Agricultural Exemption

The sales and use tax agricultural exemption is set forth in Va. Code §58.1-608(A)(2)(a). Virginia Regulation (VR) 630-10-4 interprets this statute. The Taxpayer asserts that the agricultural exemption as presently worded would apply to the purchase of horses by a farmer, regardless of whether such horses would be used in agricultural production for market.

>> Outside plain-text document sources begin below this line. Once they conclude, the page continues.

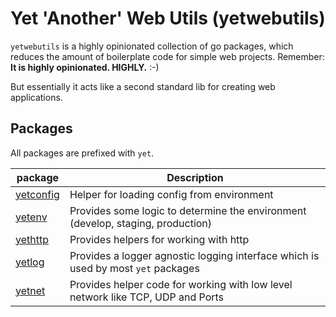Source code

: # Yet 'Another' Web Utils (yetwebutils)

`yetwebutils` is a highly opinionated collection of go packages, which reduces the amount of boilerplate code for simple web projects.
Remember: **It is highly opinionated. HIGHLY.** :-)

But essentially it acts like a second standard lib for creating web applications.

## Packages

All packages are prefixed with `yet`.

| package | Description |
| ------- | ----------- |
| [yetconfig](https://github.com/pvormste/yet-web-utils/tree/master/yetconfig) | Helper for loading config from environment |
| [yetenv](https://github.com/pvormste/yet-web-utils/tree/master/yetenv) | Provides some logic to determine the environment (develop, staging, production) |
| [yethttp](https://github.com/pvormste/yet-web-utils/tree/master/yethttp) | Provides helpers for working with http |
| [yetlog](https://github.com/pvormste/yet-web-utils/tree/master/yetlog) | Provides a logger agnostic logging interface which is used by most `yet` packages |
| [yetnet](https://github.com/pvormste/yet-web-utils/tree/master/yetnet) | Provides helper code for working with low level network like TCP, UDP and Ports |
 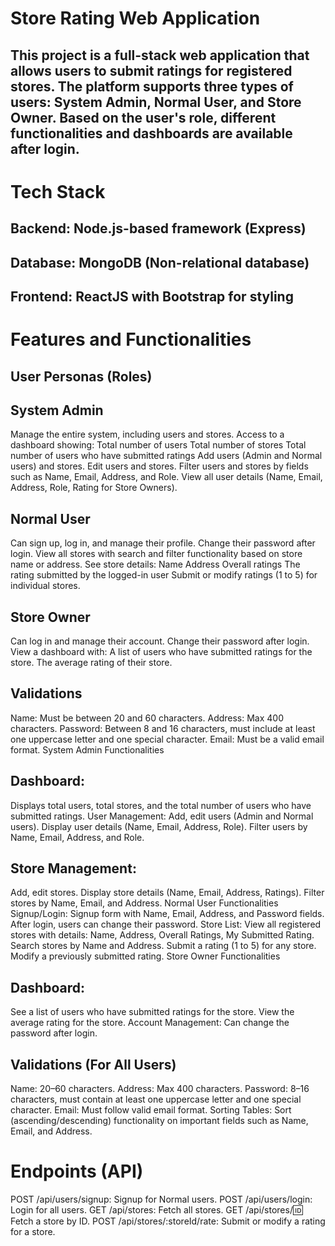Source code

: 
# Store Rating Web Application
## This project is a full-stack web application that allows users to submit ratings for registered stores. The platform supports three types of users: System Admin, Normal User, and Store Owner. Based on the user's role, different functionalities and dashboards are available after login.

# Tech Stack
## Backend: Node.js-based framework (Express)
## Database: MongoDB (Non-relational database)
## Frontend: ReactJS with Bootstrap for styling
# Features and Functionalities
## User Personas (Roles)
## System Admin

Manage the entire system, including users and stores.
Access to a dashboard showing:
Total number of users
Total number of stores
Total number of users who have submitted ratings
Add users (Admin and Normal users) and stores.
Edit users and stores.
Filter users and stores by fields such as Name, Email, Address, and Role.
View all user details (Name, Email, Address, Role, Rating for Store Owners).
## Normal User

Can sign up, log in, and manage their profile.
Change their password after login.
View all stores with search and filter functionality based on store name or address.
See store details:
Name
Address
Overall ratings
The rating submitted by the logged-in user
Submit or modify ratings (1 to 5) for individual stores.

## Store Owner

Can log in and manage their account.
Change their password after login.
View a dashboard with:
A list of users who have submitted ratings for the store.
The average rating of their store.
## Validations
Name: Must be between 20 and 60 characters.
Address: Max 400 characters.
Password: Between 8 and 16 characters, must include at least one uppercase letter and one special character.
Email: Must be a valid email format.
System Admin Functionalities
## Dashboard:
Displays total users, total stores, and the total number of users who have submitted ratings.
User Management:
Add, edit users (Admin and Normal users).
Display user details (Name, Email, Address, Role).
Filter users by Name, Email, Address, and Role.
## Store Management:
Add, edit stores.
Display store details (Name, Email, Address, Ratings).
Filter stores by Name, Email, and Address.
Normal User Functionalities
Signup/Login:
Signup form with Name, Email, Address, and Password fields.
After login, users can change their password.
Store List:
View all registered stores with details: Name, Address, Overall Ratings, My Submitted Rating.
Search stores by Name and Address.
Submit a rating (1 to 5) for any store.
Modify a previously submitted rating.
Store Owner Functionalities
## Dashboard:
See a list of users who have submitted ratings for the store.
View the average rating for the store.
Account Management:
Can change the password after login.
## Validations (For All Users)
Name: 20–60 characters.
Address: Max 400 characters.
Password: 8–16 characters, must contain at least one uppercase letter and one special character.
Email: Must follow valid email format.
Sorting
Tables: Sort (ascending/descending) functionality on important fields such as Name, Email, and Address.

# Endpoints (API)
POST /api/users/signup: Signup for Normal users.
POST /api/users/login: Login for all users.
GET /api/stores: Fetch all stores.
GET /api/stores/:id: Fetch a store by ID.
POST /api/stores/:storeId/rate: Submit or modify a rating for a store.
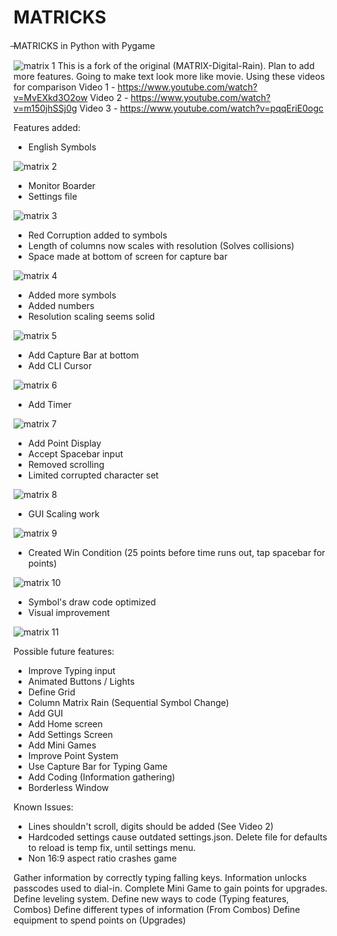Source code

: #  MATRICKS
̶MATRICKS in Python with Pygame

![matrix 1](screenshot/9.png "Matrix")
This is a fork of the original (MATRIX-Digital-Rain). Plan to add more features.
Going to make text look more like movie.
Using these videos for comparison
Video 1 - https://www.youtube.com/watch?v=MvEXkd3O2ow
Video 2 - https://www.youtube.com/watch?v=m150jhSSj0g
Video 3 - https://www.youtube.com/watch?v=pqqEriE0ogc

Features added:
* English Symbols

![matrix 2](screenshot/1.png "English Symbols")

* Monitor Boarder
* Settings file

![matrix 3](screenshot/2.png "Monitor")

* Red Corruption added to symbols
* Length of columns now scales with resolution (Solves collisions)
* Space made at bottom of screen for capture bar

![matrix 4](screenshot/3.png "Corruption")

* Added more symbols
* Added numbers
* Resolution scaling seems solid

![matrix 5](screenshot/4.png "Symbols and Numbers")

* Add Capture Bar at bottom
* Add CLI Cursor

![matrix 6](screenshot/5.png "Cursor this bar")

* Add Timer 

![matrix 7](screenshot/6.png "Times up")

* Add Point Display
* Accept Spacebar input
* Removed scrolling
* Limited corrupted character set

![matrix 8](screenshot/8.png)

* GUI Scaling work

![matrix 9](screenshot/9.png)

* Created Win Condition (25 points before time runs out, tap spacebar for points)

![matrix 10](screenshot/10.png)

* Symbol's draw code optimized
* Visual improvement

![matrix 11](screenshot/11.png)

Possible future features:

* Improve Typing input
* Animated Buttons / Lights
* Define Grid
* Column Matrix Rain (Sequential Symbol Change)
* Add GUI
* Add Home screen
* Add Settings Screen
* Add Mini Games
* Improve Point System
* Use Capture Bar for Typing Game
* Add Coding (Information gathering)
* Borderless Window

Known Issues:
* Lines shouldn't scroll, digits should be added (See Video 2)
* Hardcoded settings cause outdated settings.json. Delete file for defaults to reload is temp fix, until settings menu. 
* Non 16:9 aspect ratio crashes game


Gather information by correctly typing falling keys.
Information unlocks passcodes used to dial-in.
Complete Mini Game to gain points for upgrades.
Define leveling system.
Define new ways to code (Typing features, Combos)
Define different types of information (From Combos)
Define equipment to spend points on (Upgrades)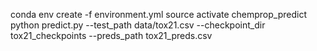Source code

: conda env create -f environment.yml
source activate chemprop_predict
python predict.py --test_path data/tox21.csv --checkpoint_dir tox21_checkpoints --preds_path tox21_preds.csv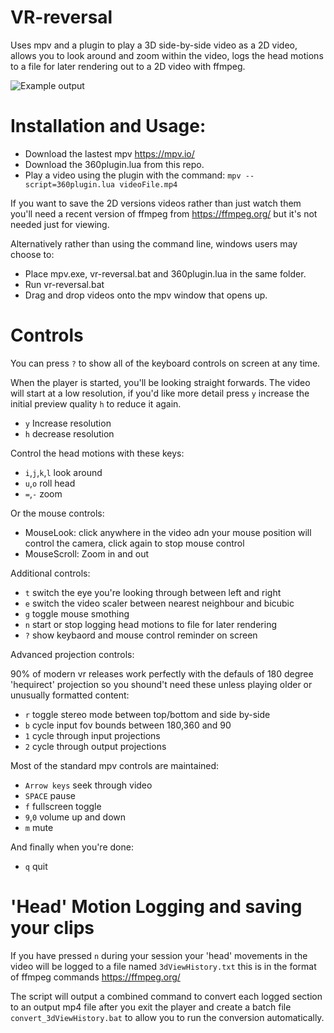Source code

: # VR-reversal

Uses mpv and a plugin to play a 3D side-by-side video as a 2D video, allows you to look around and zoom within the video, logs the head motions to a file for later rendering out to a 2D video with ffmpeg.

![Example output](https://github.com/dfaker/VR-reversal/blob/master/example.gif?raw=true)

# Installation and Usage:

- Download the lastest mpv https://mpv.io/
- Download the 360plugin.lua from this repo.
- Play a video using the plugin with the command: `mpv --script=360plugin.lua videoFile.mp4`

If you want to save the 2D versions videos rather than just watch them you'll need a recent version of ffmpeg from https://ffmpeg.org/ but it's not needed just for viewing.

Alternatively rather than using the command line, windows users may choose to:

- Place mpv.exe, vr-reversal.bat and 360plugin.lua in the same folder.
- Run vr-reversal.bat
- Drag and drop videos onto the mpv window that opens up.

# Controls

You can press `?` to show all of the keyboard controls on screen at any time.

When the player is started, you'll be looking straight forwards. 
The video will start at a low resolution, if you'd like more detail press `y` increase the initial preview quality `h` to reduce it again.

- `y` Increase resolution
- `h` decrease resolution

Control the head motions with these keys:

- `i`,`j`,`k`,`l` look around 
- `u`,`o` roll head
- `=`,`-` zoom

Or the mouse controls:

- MouseLook: click anywhere in the video adn your mouse position will control the camera, click again to stop mouse control
- MouseScroll: Zoom in and out

Additional controls:

- `t` switch the eye you're looking through between left and right
- `e` switch the video scaler between nearest neighbour and bicubic
- `g` toggle mouse smothing
- `n` start or stop logging head motions to file for later rendering
- `?` show keybaord and mouse control reminder on screen

Advanced projection controls:

90% of modern vr releases work perfectly with the defauls of 180 degree 'hequirect' projection so you shound't need these unless playing older or unusually formatted content:

- `r` toggle stereo mode between top/bottom and side by-side
- `b` cycle input fov bounds between 180,360 and 90
- `1` cycle through input projections
- `2` cycle through output projections

Most of the standard mpv controls are maintained:

- `Arrow keys` seek through video
- `SPACE` pause
- `f` fullscreen toggle
- `9`,`0` volume up and down
- `m` mute

And finally when  you're done:

- `q` quit

# 'Head' Motion Logging and saving your clips
If you have pressed `n` during your session your 'head' movements in the video will be logged to a file named `3dViewHistory.txt` this is in the format of ffmpeg commands https://ffmpeg.org/

The script will output a combined command to convert each logged section to an output mp4 file after you exit the player and create a batch file `convert_3dViewHistory.bat` to allow you to run the conversion automatically.
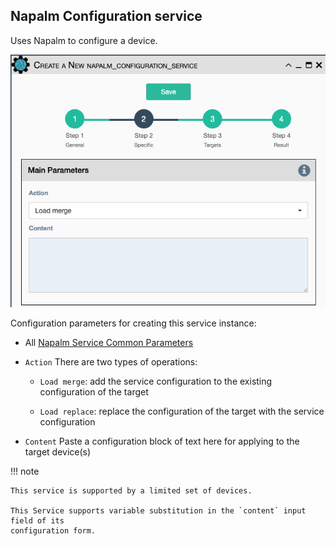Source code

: ## Napalm Configuration service

Uses Napalm to configure a device.

![Napalm Configuration Service](../../_static/automation/builtin_service_types/napalm_configuration.png)

Configuration parameters for creating this service instance:

- All [Napalm Service Common Parameters](napalm_common.md) 

- `Action` There are two types of operations:

    - `Load merge`: add the service configuration to the existing configuration
       of the target

    - `Load replace`: replace the configuration of the target with the service
       configuration

- `Content` Paste a configuration block of text here for applying to
  the target device(s)

!!! note

    This service is supported by a limited set of devices.

    This Service supports variable substitution in the `content` input field of its
    configuration form.
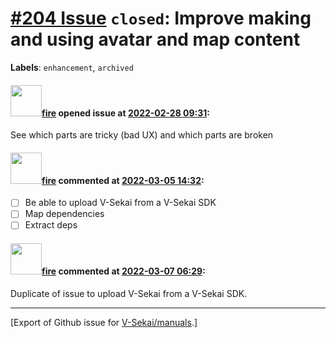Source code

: # [\#204 Issue](https://github.com/V-Sekai/manuals/issues/204) `closed`: Improve making and using avatar and map content
**Labels**: `enhancement`, `archived`


#### <img src="https://avatars.githubusercontent.com/u/32321?u=c2e06a3d2b49a467aa907e54aa259516440267cc&v=4" width="50">[fire](https://github.com/fire) opened issue at [2022-02-28 09:31](https://github.com/V-Sekai/manuals/issues/204):

See which parts are tricky (bad UX) and which parts are broken

#### <img src="https://avatars.githubusercontent.com/u/32321?u=c2e06a3d2b49a467aa907e54aa259516440267cc&v=4" width="50">[fire](https://github.com/fire) commented at [2022-03-05 14:32](https://github.com/V-Sekai/manuals/issues/204#issuecomment-1059775355):

- [ ] Be able to upload V-Sekai from a V-Sekai SDK
- [ ] Map dependencies
- [ ] Extract deps

#### <img src="https://avatars.githubusercontent.com/u/32321?u=c2e06a3d2b49a467aa907e54aa259516440267cc&v=4" width="50">[fire](https://github.com/fire) commented at [2022-03-07 06:29](https://github.com/V-Sekai/manuals/issues/204#issuecomment-1060237527):

Duplicate of issue to upload V-Sekai from a V-Sekai SDK.


-------------------------------------------------------------------------------



[Export of Github issue for [V-Sekai/manuals](https://github.com/V-Sekai/manuals).]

VR 630-10-4 sets forth the proper interpretation of the statute and clearly provides that the exemption applies only to property purchased for use in agricultural production for market. The agricultural exemption provided by Va. Code §58.1-608(A)(2)(a) is inapplicable to purchases of horses for racing as such horses are not for use in agricultural production for market. The validity of the department's long-standing policy, expressed in VR 630-10-4, was upheld in an August 15, 1989 opinion of the Attorney General (copy enclosed).

Use Tax Proration

The Taxpayer purchased and took possession of yearlings in Kentucky and New York exempt from tax and brought them into Virginia in its van within three or four days after purchase. The yearlings, which were purchased for eventual racing outside of Virginia, remained in Virginia for several months and were then shipped out of state for training and racing. While the horses left Virginia after a stay of several months, they were frequently returned to this state for rest and rehabilitation from injury before returning to the racetrack. The Taxpayer contends that the use tax under Va. Code §58.1-604 must be prorated and has submitted records to the department which show the time of use of horses in Virginia.

Va Code §58.1-604 provides in part:
    • Tangible personal property which has been acquired for use outside this Commonwealth and subsequently becomes subject to the tax imposed hereunder shall be taxed on the basis of its cost price if such property is brought within this Commonwealth for use within six months of its acquisition; but if 90 brought within this Commonwealth six months or more after its acquisition, such property shall be taxed on the basis of the current market value (but not in excess of its cost price) of such property at the time of its first use within this Commonwealth. Such tax shall be based on such proportion of the cost price or current market value as the duration of time of use within this Commonwealth bears to the total useful life of such property (but it shall be presumed in all cases that such property will remain within this Commonwealth for the remainder of its useful life unless convincing evidence is provided to the contrary).

Va. Code §58.1-604 (also see VR 630-10-109.D) provides for proration of the use tax based on actual usage in Virginia under extremely limited circumstances, i.e., when "tangible personal property...has been acquired for use outside this Commonwealth and subsequently becomes subject to the (Virginia) tax." Based on the information before me, the horses in this case were not "acquired for use outside this Commonwealth," within the meaning of Va. Code §58.1-604.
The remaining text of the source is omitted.